From the material below, list every line containing "Configure".
------
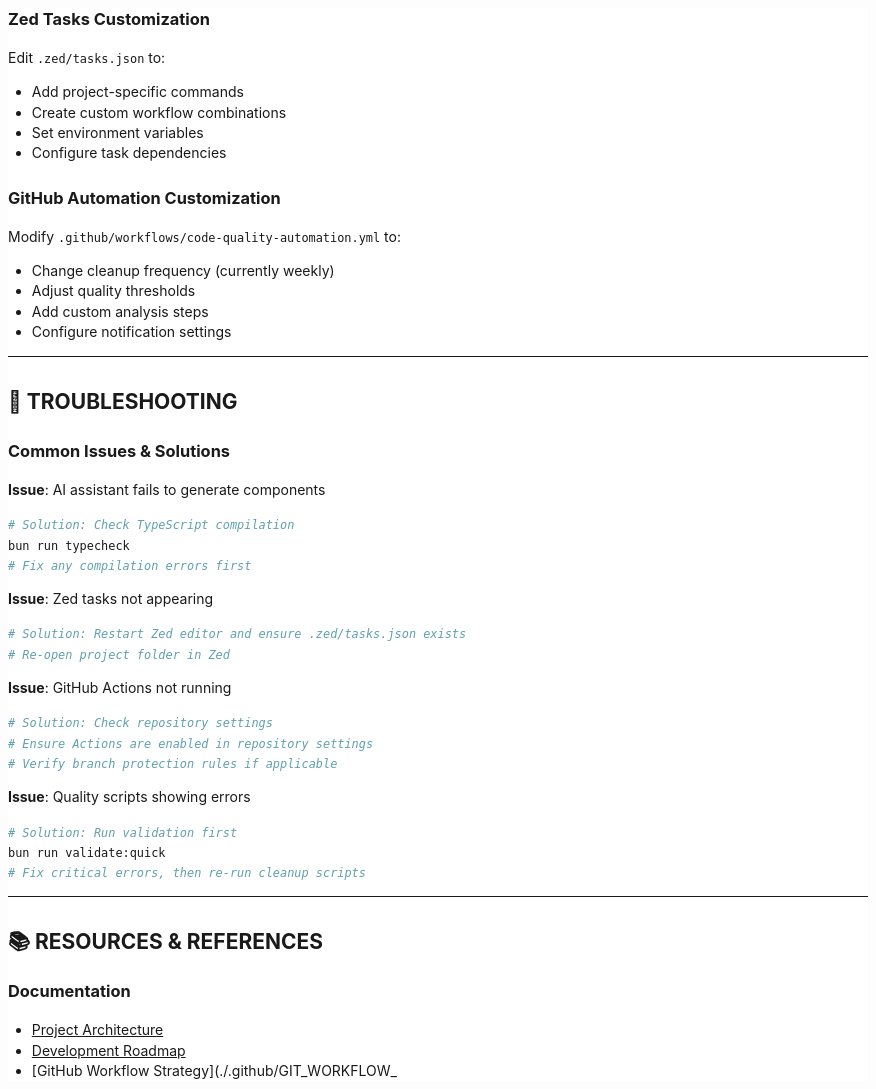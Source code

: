 ### **Zed Tasks Customization**
Edit `.zed/tasks.json` to:
- Add project-specific commands
- Create custom workflow combinations
- Set environment variables
- Configure task dependencies

### **GitHub Automation Customization**
Modify `.github/workflows/code-quality-automation.yml` to:
- Change cleanup frequency (currently weekly)
- Adjust quality thresholds
- Add custom analysis steps
- Configure notification settings

---

## 🔧 **TROUBLESHOOTING**

### **Common Issues & Solutions**

**Issue**: AI assistant fails to generate components
```bash
# Solution: Check TypeScript compilation
bun run typecheck
# Fix any compilation errors first
```

**Issue**: Zed tasks not appearing
```bash
# Solution: Restart Zed editor and ensure .zed/tasks.json exists
# Re-open project folder in Zed
```

**Issue**: GitHub Actions not running
```bash
# Solution: Check repository settings
# Ensure Actions are enabled in repository settings
# Verify branch protection rules if applicable
```

**Issue**: Quality scripts showing errors
```bash
# Solution: Run validation first
bun run validate:quick
# Fix critical errors, then re-run cleanup scripts
```

---

## 📚 **RESOURCES & REFERENCES**

### **Documentation**
- [Project Architecture](./PROJECT_STRUCTURE.md)
- [Development Roadmap](./docs/DEVELOPMENT_OPTIMIZATION_ROADMAP.md)
- [GitHub Workflow Strategy](./.github/GIT_WORKFLOW_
------
Output below ▸
- Configure task dependencies
- Configure notification settings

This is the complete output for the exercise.